**Exercise**
Work through the data below and give the number of lines holding "destination", nothing more.

[[ Dataset excerpts, beginning ]]

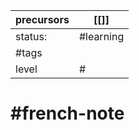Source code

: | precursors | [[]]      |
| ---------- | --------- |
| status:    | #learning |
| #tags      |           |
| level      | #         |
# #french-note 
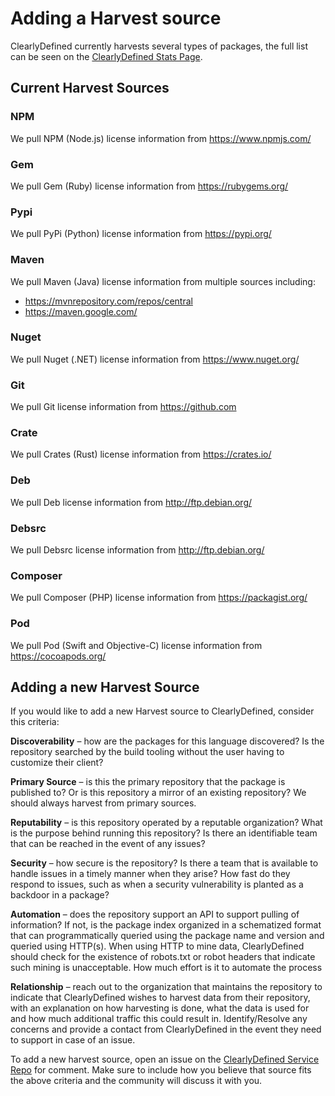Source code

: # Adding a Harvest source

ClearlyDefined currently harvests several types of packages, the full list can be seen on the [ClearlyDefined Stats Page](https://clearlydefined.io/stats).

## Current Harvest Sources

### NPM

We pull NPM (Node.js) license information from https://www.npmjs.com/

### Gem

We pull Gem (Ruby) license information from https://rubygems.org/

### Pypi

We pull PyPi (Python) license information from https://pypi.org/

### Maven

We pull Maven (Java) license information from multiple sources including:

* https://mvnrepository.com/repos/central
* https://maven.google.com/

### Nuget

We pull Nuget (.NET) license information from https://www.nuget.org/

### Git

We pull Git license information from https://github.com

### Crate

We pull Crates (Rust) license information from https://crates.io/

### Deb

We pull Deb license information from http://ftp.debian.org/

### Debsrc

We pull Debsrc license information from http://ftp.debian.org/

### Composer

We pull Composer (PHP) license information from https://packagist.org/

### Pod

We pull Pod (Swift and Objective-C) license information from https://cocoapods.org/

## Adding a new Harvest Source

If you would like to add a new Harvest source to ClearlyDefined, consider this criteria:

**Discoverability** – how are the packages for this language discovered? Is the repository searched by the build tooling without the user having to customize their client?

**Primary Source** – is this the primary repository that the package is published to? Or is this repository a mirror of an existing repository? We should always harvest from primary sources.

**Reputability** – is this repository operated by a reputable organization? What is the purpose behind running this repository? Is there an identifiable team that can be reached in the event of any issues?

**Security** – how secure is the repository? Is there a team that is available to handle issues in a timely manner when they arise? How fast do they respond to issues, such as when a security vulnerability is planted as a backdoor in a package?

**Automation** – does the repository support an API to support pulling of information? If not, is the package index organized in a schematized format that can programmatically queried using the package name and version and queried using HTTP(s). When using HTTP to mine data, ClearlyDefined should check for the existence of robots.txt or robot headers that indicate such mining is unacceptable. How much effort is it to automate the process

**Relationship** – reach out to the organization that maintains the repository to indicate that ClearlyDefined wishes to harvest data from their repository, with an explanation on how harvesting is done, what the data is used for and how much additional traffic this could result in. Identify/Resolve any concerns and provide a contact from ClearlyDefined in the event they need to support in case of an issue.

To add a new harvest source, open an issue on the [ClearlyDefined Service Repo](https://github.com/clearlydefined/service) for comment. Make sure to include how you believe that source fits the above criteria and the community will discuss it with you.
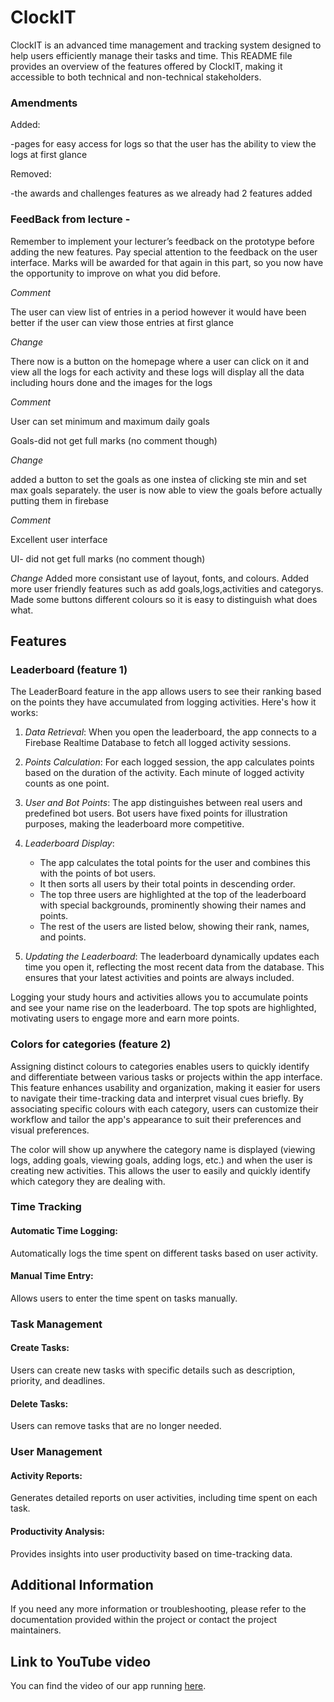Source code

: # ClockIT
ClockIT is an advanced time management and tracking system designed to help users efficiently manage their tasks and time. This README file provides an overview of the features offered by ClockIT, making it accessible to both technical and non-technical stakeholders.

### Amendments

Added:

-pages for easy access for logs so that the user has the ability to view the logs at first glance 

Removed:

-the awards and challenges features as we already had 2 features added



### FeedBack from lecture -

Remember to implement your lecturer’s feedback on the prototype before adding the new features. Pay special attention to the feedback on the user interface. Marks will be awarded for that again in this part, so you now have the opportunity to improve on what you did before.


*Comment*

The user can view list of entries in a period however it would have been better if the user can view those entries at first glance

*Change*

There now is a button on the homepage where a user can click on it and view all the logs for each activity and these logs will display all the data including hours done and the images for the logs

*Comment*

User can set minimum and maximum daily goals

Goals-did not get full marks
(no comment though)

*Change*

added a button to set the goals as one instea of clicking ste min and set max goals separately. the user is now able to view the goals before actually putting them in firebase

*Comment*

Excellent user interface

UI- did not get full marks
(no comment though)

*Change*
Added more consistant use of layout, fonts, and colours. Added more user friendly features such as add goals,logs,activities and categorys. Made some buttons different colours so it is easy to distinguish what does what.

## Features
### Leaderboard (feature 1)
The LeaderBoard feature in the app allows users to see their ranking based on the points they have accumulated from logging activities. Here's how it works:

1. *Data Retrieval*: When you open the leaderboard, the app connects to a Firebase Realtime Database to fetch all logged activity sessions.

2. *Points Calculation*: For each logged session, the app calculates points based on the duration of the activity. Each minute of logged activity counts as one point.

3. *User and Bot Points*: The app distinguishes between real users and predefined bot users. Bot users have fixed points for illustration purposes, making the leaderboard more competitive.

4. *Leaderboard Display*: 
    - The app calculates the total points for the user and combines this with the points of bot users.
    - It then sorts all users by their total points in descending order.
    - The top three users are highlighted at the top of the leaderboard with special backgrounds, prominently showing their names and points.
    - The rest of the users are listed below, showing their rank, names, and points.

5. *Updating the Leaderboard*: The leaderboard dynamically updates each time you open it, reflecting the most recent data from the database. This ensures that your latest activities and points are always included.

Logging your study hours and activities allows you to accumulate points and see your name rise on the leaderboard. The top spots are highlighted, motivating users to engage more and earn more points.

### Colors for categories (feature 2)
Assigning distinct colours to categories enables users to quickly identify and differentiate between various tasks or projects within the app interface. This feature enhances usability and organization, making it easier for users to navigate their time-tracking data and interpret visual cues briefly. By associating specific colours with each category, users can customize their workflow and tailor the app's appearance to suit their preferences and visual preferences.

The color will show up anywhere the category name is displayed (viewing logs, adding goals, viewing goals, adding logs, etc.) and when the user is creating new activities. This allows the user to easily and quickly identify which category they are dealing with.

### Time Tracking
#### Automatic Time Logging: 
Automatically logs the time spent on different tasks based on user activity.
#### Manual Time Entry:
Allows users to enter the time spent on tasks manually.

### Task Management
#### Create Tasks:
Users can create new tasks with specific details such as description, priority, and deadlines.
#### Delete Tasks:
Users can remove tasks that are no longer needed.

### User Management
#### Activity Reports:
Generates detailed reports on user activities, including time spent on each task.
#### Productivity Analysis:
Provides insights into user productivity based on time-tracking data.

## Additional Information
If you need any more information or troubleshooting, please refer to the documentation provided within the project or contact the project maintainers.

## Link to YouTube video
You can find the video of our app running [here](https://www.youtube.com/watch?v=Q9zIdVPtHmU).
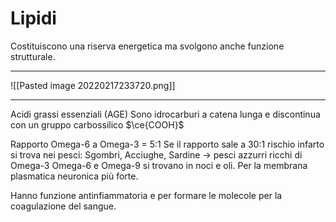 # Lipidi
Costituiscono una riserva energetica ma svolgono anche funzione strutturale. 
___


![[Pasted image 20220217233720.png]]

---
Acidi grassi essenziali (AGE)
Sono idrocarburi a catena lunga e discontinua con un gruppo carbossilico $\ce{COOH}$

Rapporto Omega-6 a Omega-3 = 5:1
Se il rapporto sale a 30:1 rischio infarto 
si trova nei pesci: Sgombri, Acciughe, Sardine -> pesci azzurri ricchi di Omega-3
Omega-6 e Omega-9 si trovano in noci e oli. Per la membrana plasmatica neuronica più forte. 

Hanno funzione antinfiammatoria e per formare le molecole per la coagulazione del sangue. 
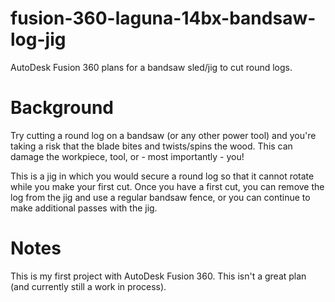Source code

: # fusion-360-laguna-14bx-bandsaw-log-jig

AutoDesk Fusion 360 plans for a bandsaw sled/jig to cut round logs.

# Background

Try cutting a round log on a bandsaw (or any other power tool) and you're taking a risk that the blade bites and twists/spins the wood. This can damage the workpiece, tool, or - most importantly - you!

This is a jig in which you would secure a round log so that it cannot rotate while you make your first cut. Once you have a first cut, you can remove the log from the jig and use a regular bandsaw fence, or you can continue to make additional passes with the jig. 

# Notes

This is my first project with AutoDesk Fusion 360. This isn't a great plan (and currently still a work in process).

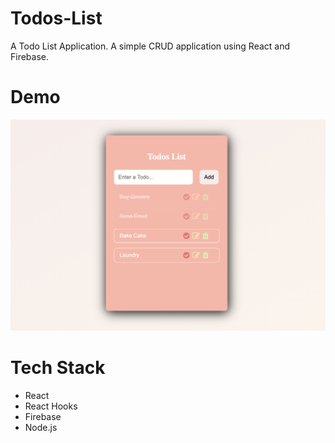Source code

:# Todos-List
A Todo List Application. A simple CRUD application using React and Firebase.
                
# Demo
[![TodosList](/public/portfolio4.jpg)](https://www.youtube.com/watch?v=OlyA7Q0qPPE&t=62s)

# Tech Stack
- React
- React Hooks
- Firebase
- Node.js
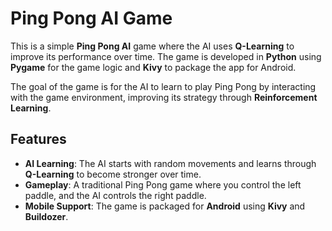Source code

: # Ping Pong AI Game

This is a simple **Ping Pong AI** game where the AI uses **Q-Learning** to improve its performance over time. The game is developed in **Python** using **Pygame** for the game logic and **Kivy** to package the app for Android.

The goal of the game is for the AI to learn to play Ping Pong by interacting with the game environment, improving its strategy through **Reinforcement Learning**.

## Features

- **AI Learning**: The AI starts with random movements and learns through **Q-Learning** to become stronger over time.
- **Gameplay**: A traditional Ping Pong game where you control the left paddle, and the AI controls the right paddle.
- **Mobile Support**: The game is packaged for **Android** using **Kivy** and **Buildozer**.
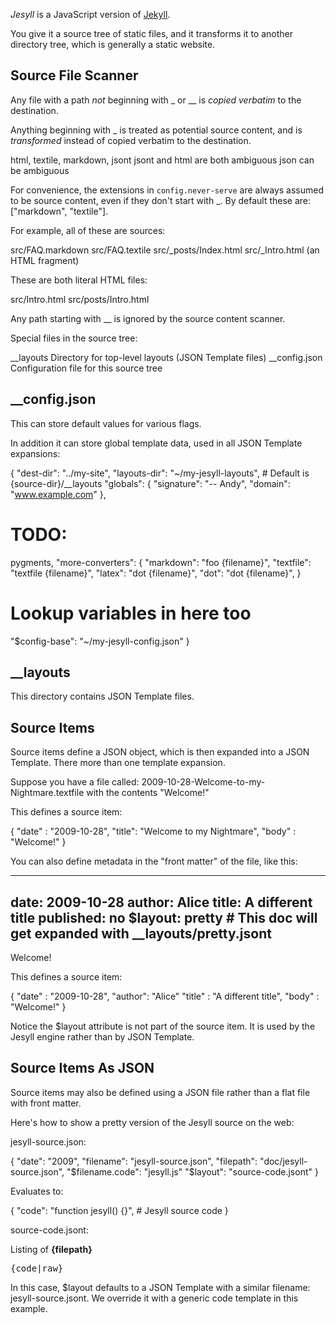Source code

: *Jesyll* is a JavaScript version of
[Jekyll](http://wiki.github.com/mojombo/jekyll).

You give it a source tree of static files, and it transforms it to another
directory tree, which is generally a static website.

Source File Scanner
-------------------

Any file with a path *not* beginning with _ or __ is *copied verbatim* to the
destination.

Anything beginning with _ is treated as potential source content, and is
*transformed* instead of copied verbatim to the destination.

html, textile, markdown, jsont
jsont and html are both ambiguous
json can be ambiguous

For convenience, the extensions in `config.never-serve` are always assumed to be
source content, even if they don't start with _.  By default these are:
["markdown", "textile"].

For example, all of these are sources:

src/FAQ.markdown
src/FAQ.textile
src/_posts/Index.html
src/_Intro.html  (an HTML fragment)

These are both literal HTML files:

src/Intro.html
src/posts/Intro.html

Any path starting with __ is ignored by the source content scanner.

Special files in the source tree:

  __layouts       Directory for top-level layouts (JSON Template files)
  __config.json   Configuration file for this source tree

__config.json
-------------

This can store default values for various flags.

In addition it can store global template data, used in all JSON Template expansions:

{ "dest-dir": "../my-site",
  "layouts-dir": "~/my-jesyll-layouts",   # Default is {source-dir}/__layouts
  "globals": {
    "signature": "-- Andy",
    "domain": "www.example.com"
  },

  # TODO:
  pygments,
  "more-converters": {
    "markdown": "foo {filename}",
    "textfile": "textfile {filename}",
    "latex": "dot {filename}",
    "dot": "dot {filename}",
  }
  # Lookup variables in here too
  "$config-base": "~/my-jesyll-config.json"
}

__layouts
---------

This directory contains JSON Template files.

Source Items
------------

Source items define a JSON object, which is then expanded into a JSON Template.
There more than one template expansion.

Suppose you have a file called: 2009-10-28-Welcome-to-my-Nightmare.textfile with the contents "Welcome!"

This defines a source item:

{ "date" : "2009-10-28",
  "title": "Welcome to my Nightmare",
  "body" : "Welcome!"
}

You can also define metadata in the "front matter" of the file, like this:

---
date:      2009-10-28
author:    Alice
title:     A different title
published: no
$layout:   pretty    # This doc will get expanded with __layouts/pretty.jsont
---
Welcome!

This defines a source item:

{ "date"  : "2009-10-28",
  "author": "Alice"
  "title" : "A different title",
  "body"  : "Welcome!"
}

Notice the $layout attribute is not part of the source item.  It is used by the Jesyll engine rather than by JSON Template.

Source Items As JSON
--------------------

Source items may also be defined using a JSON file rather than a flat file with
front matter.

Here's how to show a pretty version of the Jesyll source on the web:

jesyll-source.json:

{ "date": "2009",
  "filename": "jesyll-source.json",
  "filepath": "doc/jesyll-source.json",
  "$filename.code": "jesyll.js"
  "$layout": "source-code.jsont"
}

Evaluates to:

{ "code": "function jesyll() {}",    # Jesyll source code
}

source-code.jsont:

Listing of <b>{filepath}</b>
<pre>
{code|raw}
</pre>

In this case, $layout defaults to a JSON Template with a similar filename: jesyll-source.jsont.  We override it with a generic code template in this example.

[[ Dataset excerpts, end ]]

**Exercise solution**
2